Transparency Data Hit a Payer Growth Spurt
You may be sitting there thinking, “Wow, all these people do is talk about how huge the payer data set is. They’re probably being hyperbolic for likes and subscribes.” We’ll let you be the ultimate judge of that. First, a baseline measurement: since 1/1/2021, when hospital transparency data first became publicly available, we’ve amassed about 3 terabytes of the stuff. “That’s real cute,” scoffed the payer data when it burst onto the scene on July 1, 2022.
The floodgates opened rather rapidly as our friends at AWS were quick to notice via our server activity. Five months into our extraction and parsing, we’ve more than doubled the number of payers in our data set to the tune of 163 total. That very casually translates into 630 terabytes of payer data and counting…which is a modest 20,090% increase in size from the hospital data.
For you visual learners, think of the hospital data as a bowling pin and the payer data as a giant sequoia tree. The results housed in that sequoia tree shake out to 78 billion price records. If price records were miles, that’d be the equivalent of traveling from Earth to Neptune and back. Fourteen times. Bon voyage!
The Transparency in Coverage Final Rule requires payers to refresh their data monthly, so Turquoise ingests payer data every 30 days. Once completed, the ingestion results clock in at about 4 trillion rows each refresh. Suppose you’re feeling young and up for a challenge and decide to count those rows one at a time. At a cadence of counting 10 records per minute, you’d be done in a crisp 76,104 decades. At that age would you still qualify for Medicare?

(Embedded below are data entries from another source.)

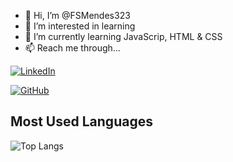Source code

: - 👋 Hi, I’m @FSMendes323
- 👀 I’m interested in learning 
- 🌱 I’m currently learning JavaScrip, HTML & CSS
- 📫 Reach me through...

  
[![LinkedIn](https://img.shields.io/badge/LinkedIn-0077B5?style=for-the-badge&logo=linkedin&logoColor=white)](https://www.linkedin.com/in/filipe-mendes-∴-2906777a//)

[![GitHub](https://img.shields.io/badge/GitHub-100000?style=for-the-badge&logo=github&logoColor=white)](https://github.com/FSMendes323)


## Most Used Languages

![Top Langs](https://github-readme-stats-git-masterrstaa-rickstaa.vercel.app/api/top-langs/?username=FSMendes323&layout=compact&bg_color=000&border_color=30A3DC&title_color=E94D5F&text_color=FFF)



<!---
FSMendes323/FSMendes323 is a ✨ special ✨ repository because its `README.md` (this file) appears on your GitHub profile.
You can click the Preview link to take a look at your changes.
--->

So yeah. That payer data set is pretty huge.
Honey, I Shrunk the Files!
Now that we all agree the payer files are mammoth, is there anything to be done to keep them as trim as possible? All payer MRFs must be published within set schemas CMS published, which could hypothetically lead a person to think all the files would have the same process to parse and download. That hypothetical person thought wrong. Within the CMS schemas, there’s flexibility in how the files are structured…and when we say flexibility, we mean we saw file sizes that varied 50-100x. The takeaway: payers can drastically reduce their file sizes by taking measures to ensure smart architecture. For example, using references to provider groups within rates, as opposed to duplicating the provider group data within each rate shrinks the overall file sizes. TL;DR: Bigger isn’t always better.
If You’re Not First, You Don’t Get Your Own Section of the Blog
Give it up one time for the first payer we detected a live MRF for, Central California Alliance for Health!

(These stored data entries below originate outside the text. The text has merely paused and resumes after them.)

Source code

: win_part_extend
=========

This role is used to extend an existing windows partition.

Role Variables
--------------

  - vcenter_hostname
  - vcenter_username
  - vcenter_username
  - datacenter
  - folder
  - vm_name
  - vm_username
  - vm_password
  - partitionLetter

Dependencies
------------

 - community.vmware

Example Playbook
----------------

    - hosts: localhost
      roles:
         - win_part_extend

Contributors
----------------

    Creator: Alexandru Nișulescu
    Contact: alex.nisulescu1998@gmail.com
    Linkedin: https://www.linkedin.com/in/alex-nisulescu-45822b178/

Can You Hear Me Now? Good.
There are a handful of major insurance payers in the American market that the industry sometimes refers to as BUCAH (gesundheit): Blue Cross (or Anthem), United Healthcare, Cigna, Aetna, and Humana. Curious to see if your local provider reported rates for each of the BUCAHs? There’s a coverage map for that. (Scroll up).
Spelling is Hard…
Pick a company name that’s easy to read, they said. Make it memorable, they said. Use as many vowels in a row as possible, they said.

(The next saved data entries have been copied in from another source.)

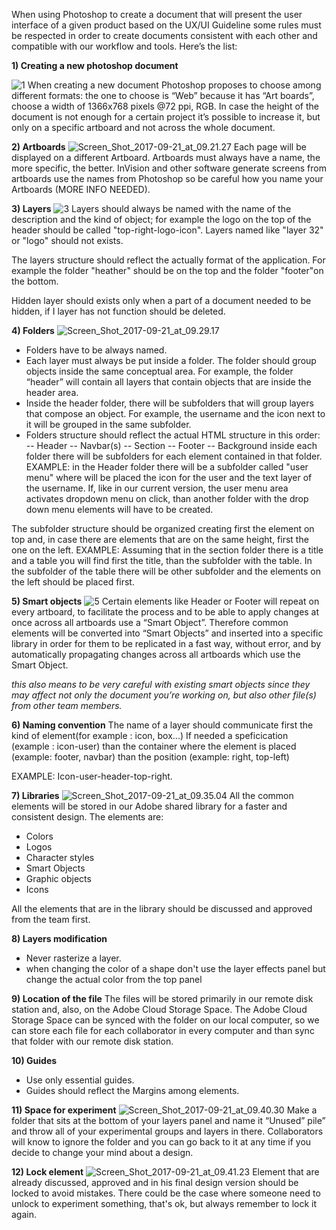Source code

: When using Photoshop to create a document that will present the user interface of a given  product based on the UX/UI Guideline some rules must be respected in order to create documents consistent with each other and compatible with our workflow and tools. Here’s the list:

**1) Creating a new photoshop document**

![1](/uploads/9f541badea61da5914fc09391a9f710a/1.png)
When creating a new document Photoshop proposes to choose among different formats: 
the one to choose is “Web” because it has “Art boards”,  choose a width of 1366x768 pixels @72 ppi, RGB.
In case the height of the document is not enough for a certain project it’s possible to increase it, but only on a specific artboard and not across the whole document.

**2) Artboards**
![Screen_Shot_2017-09-21_at_09.21.27](/uploads/a2d7e8785eb32135f930ac7b92cfbcaf/Screen_Shot_2017-09-21_at_09.21.27.png)
Each page will be displayed on a different Artboard. 
Artboards must always have a name, the more specific, the better. InVision and other software generate screens from artboards use the names from Photoshop so be careful how you name your Artboards (MORE INFO NEEDED).

**3) Layers**
![3](/uploads/34fee7a1abde5aef36f62362aa820a82/3.png)
Layers should always be named with the name of the description and the kind of object;
for example the logo on the top of the header should be called "top-right-logo-icon". 
Layers named like "layer 32" or "logo" should not exists.

The layers structure should reflect the actually format of the application.
For example the folder "heather" should be on the top and the folder "footer"on the bottom.

Hidden layer should exists only when a part of a document needed to be hidden, if I layer has not function should be deleted.



**4) Folders**
![Screen_Shot_2017-09-21_at_09.29.17](/uploads/38ebac9a520c83ecc1c1b1889fd73aff/Screen_Shot_2017-09-21_at_09.29.17.png)
- Folders have to be always named.
- Each layer must always be put inside a folder. The folder should group objects inside the same conceptual area. For example, the folder “header” will contain all layers that contain objects that are inside the header area. 
- Inside the header folder, there will be subfolders that will group layers that compose an object. For example, the username and the icon next to it will be grouped in the same subfolder.
- Folders structure should reflect the actual HTML structure in this order:
-- Header
-- Navbar(s)
-- Section
-- Footer
-- Background
inside each folder there will be subfolders for each element contained in that folder.
EXAMPLE:
in the Header folder there will be a subfolder called "user menu" where will be placed the icon for the user and the text layer of the username. If, like in our current version, the user menu area activates dropdown menu on click, than another folder with the drop down menu elements will have to be created.

The subfolder structure should be organized creating first the element on top and, in case there are elements that are on the same height, first the one on the left.
EXAMPLE:
Assuming that in the section folder there is a title and a table you will find first the title, than the subfolder with the table. In the subfolder of the table there will be other subfolder and the elements on the left should be placed first. 


**5) Smart objects**
![5](/uploads/0665d33acb1be19aa029dcfc15e9eba2/5.png)
Certain elements like Header or Footer will repeat on every artboard, to facilitate the process and to be able to apply changes at once across all artboards use a “Smart Object”.
Therefore common elements will be converted into “Smart Objects” and inserted into a specific library in order for them to be replicated in a fast way, without error, and by automatically propagating changes across all artboards which use the Smart Object.

*this also means to be very careful with existing smart objects since they may affect not only the document you’re working on, but also other file(s) from other team members.*

**6) Naming convention**
The name of a layer should communicate first the kind of element(for example : icon, box...)
If needed a speficication (example : icon-user)
than the container where the element is placed (example: footer, navbar)
than the position (example: right, top-left)

EXAMPLE: Icon-user-header-top-right.


**7) Libraries**
![Screen_Shot_2017-09-21_at_09.35.04](/uploads/df272820971acbe1eb4334436fc03c5c/Screen_Shot_2017-09-21_at_09.35.04.png)
All the common elements will be stored in our Adobe shared library for a faster and consistent design. 
The elements are:
- Colors
- Logos
- Character styles
- Smart Objects
- Graphic objects
- Icons

All the elements that are in the library should be discussed and approved from the team first.

**8) Layers modification**

- Never rasterize a layer.
- when changing the color of a shape don't use the layer effects panel but change the actual color from the top panel

**9) Location of the file**
The files will be stored primarily in our remote disk station and, also, on the Adobe Cloud Storage Space. The Adobe Cloud Storage Space can be synced with the folder on our local computer, so we can store each file for each collaborator in every computer and than sync that folder with our remote disk station.


**10) Guides**
- Use only essential guides.
- Guides should reflect the Margins among elements.

**11) Space for experiment**
![Screen_Shot_2017-09-21_at_09.40.30](/uploads/b25f01508eec57ba74e0798a5f4946bd/Screen_Shot_2017-09-21_at_09.40.30.png)
Make a folder that sits at the bottom of your layers panel and name it “Unused” pile” and throw all of your experimental groups and layers in there. Collaborators will know to ignore the folder and you can go back to it at any time if you decide to change your mind about a design.

**12) Lock element**
![Screen_Shot_2017-09-21_at_09.41.23](/uploads/a12083d01838ef0164b6d16ea3b53bf9/Screen_Shot_2017-09-21_at_09.41.23.png)
Element that are already discussed, approved and in his final design version should be locked to avoid mistakes. There could be the case where someone need to unlock to experiment something, that's ok, but always remember to lock it again.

Okay, so it’s possible they didn’t say that third one, but we self-sabotaged and did anyway. The result? Inboxes full of bungled spelling attempts, including but not limited to:
- Turqoise
- Turquise
- Turkoise (this one hurts)
- Turqose
…but Pronunciation is Harder
If you’ve ever been on a call with us, listen closely for the use of “Trice Pransparency.” It’s there, we’re sure of it.
Wishing you all a very happy, healthy, and transparent new year!